A pesquisa para o estudo foi conduzida em conjunto pelo Prof. Dvir, o Dr. Assaf Shapira da Faculdade de Ciências da Vida da TAU e Nadav Moor, um estudante de doutorado no laboratório do Prof. Dvir.


"Neste estágio, nosso coração 3D é pequeno, do tamanho do coração de um coelho", explica o Prof. Dvir. "Mas corações humanos maiores requerem a mesma tecnologia."

O segredo para um novo coração

Para a pesquisa, uma biópsia de tecido adiposo foi retirada dos pacientes. Os materiais celulares e celulares do tecido foram então separados. Enquanto as células foram reprogramadas para se tornar células-tronco pluripotentes, a matriz extracelular (ECM), uma rede tridimensional de macromoléculas extracelulares, como colágeno e glicoproteínas, foi processada em um hidrogel personalizado que serviu como "tinta" de impressão.

Após serem misturadas com o hidrogel, as células foram eficientemente diferenciadas para células cardíacas ou endoteliais para criar emplastros cardíacos imuno-compatíveis específicos do paciente com vasos sanguíneos e, subsequentemente, um coração inteiro.
Segundo o Prof.
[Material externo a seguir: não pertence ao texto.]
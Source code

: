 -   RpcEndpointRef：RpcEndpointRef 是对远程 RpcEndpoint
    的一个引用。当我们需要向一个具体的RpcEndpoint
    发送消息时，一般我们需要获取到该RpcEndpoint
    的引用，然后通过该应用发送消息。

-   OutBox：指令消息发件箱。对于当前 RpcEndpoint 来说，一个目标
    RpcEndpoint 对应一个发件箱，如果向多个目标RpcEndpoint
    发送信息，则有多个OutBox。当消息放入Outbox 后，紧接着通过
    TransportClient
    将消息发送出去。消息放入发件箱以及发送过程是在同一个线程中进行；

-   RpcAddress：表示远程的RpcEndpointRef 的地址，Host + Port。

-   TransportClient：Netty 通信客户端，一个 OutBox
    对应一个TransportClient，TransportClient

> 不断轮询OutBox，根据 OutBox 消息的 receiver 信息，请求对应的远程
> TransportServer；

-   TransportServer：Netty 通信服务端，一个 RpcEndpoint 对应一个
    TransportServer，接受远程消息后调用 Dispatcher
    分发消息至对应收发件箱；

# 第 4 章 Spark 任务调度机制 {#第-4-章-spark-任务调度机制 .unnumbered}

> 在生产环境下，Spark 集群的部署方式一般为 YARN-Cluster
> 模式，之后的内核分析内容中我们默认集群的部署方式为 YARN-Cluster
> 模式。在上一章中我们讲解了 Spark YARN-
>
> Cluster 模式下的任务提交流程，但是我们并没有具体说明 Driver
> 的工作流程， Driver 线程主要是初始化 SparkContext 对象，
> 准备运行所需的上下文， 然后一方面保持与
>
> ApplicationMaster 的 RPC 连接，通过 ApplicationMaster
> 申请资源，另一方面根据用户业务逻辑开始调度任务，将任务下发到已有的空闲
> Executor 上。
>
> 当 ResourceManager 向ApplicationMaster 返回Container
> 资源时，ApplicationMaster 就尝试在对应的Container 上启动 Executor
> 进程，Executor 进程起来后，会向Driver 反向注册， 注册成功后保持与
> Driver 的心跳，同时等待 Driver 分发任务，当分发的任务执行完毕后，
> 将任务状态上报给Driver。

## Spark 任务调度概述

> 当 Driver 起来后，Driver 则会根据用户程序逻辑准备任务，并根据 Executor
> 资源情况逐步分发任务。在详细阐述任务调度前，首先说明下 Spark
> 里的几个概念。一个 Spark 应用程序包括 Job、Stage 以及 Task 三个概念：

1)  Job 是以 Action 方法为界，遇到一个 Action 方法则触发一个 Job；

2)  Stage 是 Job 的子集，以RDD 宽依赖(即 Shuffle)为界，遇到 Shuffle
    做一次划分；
Dvir, o uso de materiais específicos para pacientes "nativos" é crucial para o sucesso da engenharia de tecidos e órgãos.

Tel Aviv University, Israel

"A biocompatibilidade dos materiais de engenharia é crucial para eliminar o risco de rejeição do implante, o que compromete o sucesso de tais tratamentos", diz o Prof. Dvir. "Idealmente, o biomaterial deve possuir as mesmas propriedades bioquímicas, mecânicas e topográficas dos próprios tecidos do paciente. Aqui, podemos relatar uma abordagem simples para tecidos cardíacos grossos, vascularizados e perfuráveis ​​impressos em 3D que combinam completamente com os tecidos imunológicos, celulares, bioquímicos e propriedades anatômicas do paciente ".

Qual órgão você gostaria?
Os pesquisadores agora planejam cultivar os corações impressos no laboratório e "ensiná-los a se comportar" como corações, diz o professor Dvir. Eles então planejam transplantar o coração impresso em 3D em modelos animais.

"Precisamos desenvolver ainda mais o coração impresso", conclui ele. "As células precisam formar uma capacidade de bombeamento; atualmente, elas podem se contrair, mas precisamos que trabalhem juntas. Nossa esperança é que tenhamos sucesso e provemos a eficácia e a utilidade de nosso método."

"Talvez, daqui a dez anos, haja impressores de órgãos nos melhores hospitais do mundo, e esses procedimentos serão conduzidos rotineiramente."